There's essentially 3 ways I can see implementing any sort of threading for the server...
One thread handling all requests (defeats the purpose of a thread if 500 clients are logged in)
One thread per user (which is risky to create 1 thread for each of the 500 clients)
Pool of threads which divide the work evenly for any number of clients (What I'm seeking)
The third one is what I'd like to know. This consists of a setup like this:
Maximum 250 threads running at once
500 clients will not create 500 threads, but share the 250
A Queue of requests will be pending to be passed into a thread
A thread is not tied down to a client, and vice-versa
Server decides which thread to send a request to based on activity (load balance)
I'm currently not seeking any code quite yet, but information on how a setup like this works, and preferably a tutorial to accomplish this in Delphi (XE2). Even a proper word or name to put on this subject would be sufficient so I can do the searching myself.
EDIT
I found it necessary to explain a little about what this will be used for. I will be streaming both commands and images, there will be a double-socket setup where there's one "Main Command Socket" and another "Add-on Image Streaming Socket". So really one connection is 2 socket connections.
Each connection to the server's main socket creates (or re-uses) an object representing all the data needed for that connection, including threads, images, settings, etc. For every connection to the main socket, a streaming socket is also connected. It's not always streaming images, but the command socket is always ready.
The point is that I already have a threading mechanism in my current setup (1 thread per session object) and I'd like to shift that over to a pool-like multithreading environment. The two connections together require a higher-level control over these threads, and I can't rely on something like Indy to keep these synchronized, I'd rather know how things are working than to learn to trust something else to do the work for me.

IOCP server. It's the only high-performance solution. It's essentially asynchronous in user mode, ('overlapped I/O in M$-speak), a pool of threads issue WSARecv, WSASend, AcceptEx calls and then all wait on an IOCP queue for completion records. When something useful happens, a kernel threadpool performs the actual I/O and then queues up the completion records.
You need at least a buffer class and socket class, (and probably others for high-performance - objectPool and pooledObject classes so you can make socket and buffer pools).

500 threads may not be an issue on a server class computer. A blocking TCP thread doesn't do much while it's waiting for the server to respond.
There's nothing stopping you from creating some type of work queue on the server side, served by a limited size pool of threads. A simple thread-safe TList works great as a queue, and you can easily put a message handler on each server thread for notifications.
Still, at some point you may have too much work, or too many threads, for the server to handle. This is usually handled by adding another application server.
To ensure scalability, code for the idea of multiple servers, and you can keep scaling by adding hardware.
There may be some reason to limit the number of actual work threads, such as limiting lock contention on a database, or something similar, however, in general, you distribute work by adding threads, and let the hardware (CPU, redirector, switch, NAS, etc.) schedule the load.

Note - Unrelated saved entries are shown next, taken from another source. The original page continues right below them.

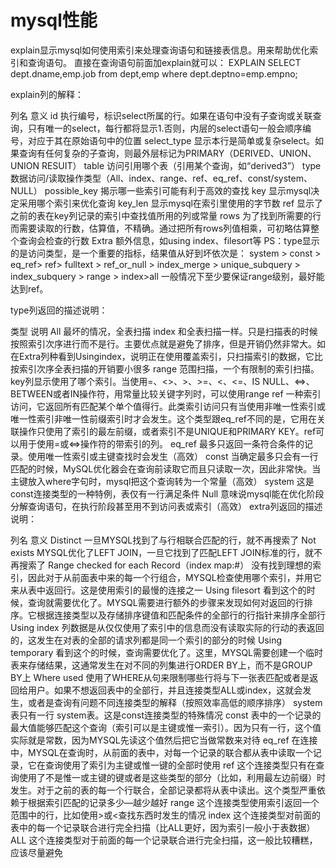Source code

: # mysql性能
explain显示mysql如何使用索引来处理查询语句和链接表信息。用来帮助优化索引和查询语句。
直接在查询语句前面加explain就可以：
EXPLAIN SELECT dept.dname,emp.job from dept,emp where dept.deptno=emp.empno;

explain列的解释：

列名	意义
id	执行编号，标识select所属的行。如果在语句中没有子查询或关联查询，只有唯一的select，每行都将显示1.否则，内层的select语句一般会顺序编号，对应于其在原始语句中的位置
select_type	显示本行是简单或复杂select。如果查询有任何复杂的子查询，则最外层标记为PRIMARY（DERIVED、UNION、UNION RESUIT）
table	访问引用哪个表（引用某个查询，如“derived3”）
type	数据访问/读取操作类型（All、index、range、ref、eq_ref、const/system、NULL）
possible_key	揭示哪一些索引可能有利于高效的查找
key	显示mysql决定采用哪个索引来优化查询
key_len	显示mysql在索引里使用的字节数
ref	显示了之前的表在key列记录的索引中查找值所用的列或常量
rows	为了找到所需要的行而需要读取的行数，估算值，不精确。通过把所有rows列值相乘，可初略估算整个查询会检查的行数
Extra	额外信息，如using index、filesort等
PS：type显示的是访问类型，是一个重要的指标，结果值从好到坏依次是：
system > const > eq_ref> ref> fulltext > ref_or_null > index_merge > unique_subquery > index_subquery > range > index>all
一般情况下至少要保证range级别，最好能达到ref。

type列返回的描述说明：

类型	说明
All	最坏的情况，全表扫描
index	和全表扫描一样。只是扫描表的时候按照索引次序进行而不是行。主要优点就是避免了排序，但是开销仍然非常大。如在Extra列种看到Usingindex，说明正在使用覆盖索引，只扫描索引的数据，它比按索引次序全表扫描的开销要小很多
range	范围扫描，一个有限制的索引扫描。key列显示使用了哪个索引。当使用=、<>、>、>=、<、<=、IS NULL、<=>、BETWEEN或者IN操作符，用常量比较关键字列时，可以使用range
ref	一种索引访问，它返回所有匹配某个单个值得行。此类索引访问只有当使用非唯一性索引或唯一性索引非唯一性前缀索引时才会发生。这个类型跟eq_ref不同的是，它用在关联操作只使用了索引的最左前缀，或者索引不是UNIQUE和PRIMARY KEY。ref可以用于使用=或<=>操作符的带索引的列。
eq_ref	最多只返回一条符合条件的记录。使用唯一性索引或主键查找时会发生（高效）
const	当确定最多只会有一行匹配的时候，MySQL优化器会在查询前读取它而且只读取一次，因此非常快。当主键放入where字句时，mysql把这个查询转为一个常量（高效）
system	这是const连接类型的一种特例，表仅有一行满足条件
Null	意味说mysql能在优化阶段分解查询语句，在执行阶段甚至用不到访问表或索引（高效）
extra列返回的描述说明：

列名	意义
Distinct	一旦MYSQL找到了与行相联合匹配的行，就不再搜索了
Not exists	MYSQL优化了LEFT JOIN，一旦它找到了匹配LEFT JOIN标准的行，就不再搜索了
Range checked for each Record（index map:#）	没有找到理想的索引，因此对于从前面表中来的每一个行组合，MYSQL检查使用哪个索引，并用它来从表中返回行。这是使用索引的最慢的连接之一
Using filesort	看到这个的时候，查询就需要优化了。MYSQL需要进行额外的步骤来发现如何对返回的行排序。它根据连接类型以及存储排序键值和匹配条件的全部行的行指针来排序全部行
Using index	列数据是从仅仅使用了索引中的信息而没有读取实际的行动的表返回的，这发生在对表的全部的请求列都是同一个索引的部分的时候
Using temporary	看到这个的时候，查询需要优化了。这里，MYSQL需要创建一个临时表来存储结果，这通常发生在对不同的列集进行ORDER BY上，而不是GROUP BY上
Where used	使用了WHERE从句来限制哪些行将与下一张表匹配或者是返回给用户。如果不想返回表中的全部行，并且连接类型ALL或index，这就会发生，或者是查询有问题不同连接类型的解释（按照效率高低的顺序排序）
system 表只有一行	system表。这是const连接类型的特殊情况
const	表中的一个记录的最大值能够匹配这个查询（索引可以是主键或惟一索引）。因为只有一行，这个值实际就是常数，因为MYSQL先读这个值然后把它当做常数来对待
eq_ref	在连接中，MYSQL在查询时，从前面的表中，对每一个记录的联合都从表中读取一个记录，它在查询使用了索引为主键或惟一键的全部时使用
ref	这个连接类型只有在查询使用了不是惟一或主键的键或者是这些类型的部分（比如，利用最左边前缀）时发生。对于之前的表的每一个行联合，全部记录都将从表中读出。这个类型严重依赖于根据索引匹配的记录多少—越少越好
range	这个连接类型使用索引返回一个范围中的行，比如使用>或<查找东西时发生的情况
index	这个连接类型对前面的表中的每一个记录联合进行完全扫描（比ALL更好，因为索引一般小于表数据）
ALL	这个连接类型对于前面的每一个记录联合进行完全扫描，这一般比较糟糕，应该尽量避免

Your implementation is completely tied to the communications components you use. If you use Indy, or anything based on Indy, it is one thread per connection - period! There is no way to change this. Indy will scale to 100's of connections, but not 1000's. Your best hope to use thread pools with your communications components is IOCP, but here your choices are limited by the lack of third-party components. I have done all the investigation before and you can see my question at stackoverflow.com/questions/7150093/scalable-delphi-tcp-server-implementation.
I have a fully working distributed development framework (threading and comms) that has been used in production for over 3 years now across more than a half-dozen separate systems and basically covers everything you have asked so far. The code can be found on the web as well.

Related

Thread in an event-driven vs non-event driven web server

The following two diagrams are my understanding on how threads work in a event-driven web server (like Node.js + JavaScript) compared to a non-event driven web server (like IIS + C#)
From the diagram is easy to tell that on a traditional web server the number of threads used to perform 3 long running operations is larger than on a event-driven web server (3 vs 1.)
I think I got the "traditional web server" counts correct (3) but I wonder about the event-driven one (1). Here are my questions:
Is it correct to assume that only one thread was used in the event-driven scenario? That can't be correct, something must have been created to handle the I/O tasks. Right?
How did the evented server handled the I/O? Let's say that the I/O was to read from a database. I suspect that the web server had to create a thread to hand off the job of connecting to the database? Right?
If the event-driven web server indeed created threads to handle the I/O where is the gain?
A possible explanation for my confusion could be that on both scenarios, traditional and event-driven, three separate threads were indeed created to handle the I/O (not shown in the pictures) but the difference is really on the number of threads on the web server per-se, not on the I/O threads. Is that accurate?

Node may use threads for IO. The JS code runs in a single thread, but all the IO requests are running in parallel threads. If you want some JS code to run in parallel threads, use thread-a-gogo or some other packages out there which mitigate that behaviour.
Same as 1., threads are created by Node for IO operations.
You don't have to handle threading, unless you want to. Easier to develop. At least that's my point of view.
A node application can be coded to run like another web server. Typically, JS code runs in a single thread, but there are ways to make it behave differently.
Personally, I recommend threads-a-gogo (the package name isn't that revealing, but it is easy to use) if you want to experiment with threads. It's faster.
Node also supports multiple processes, you may run a completely separate process if you also want to try that out.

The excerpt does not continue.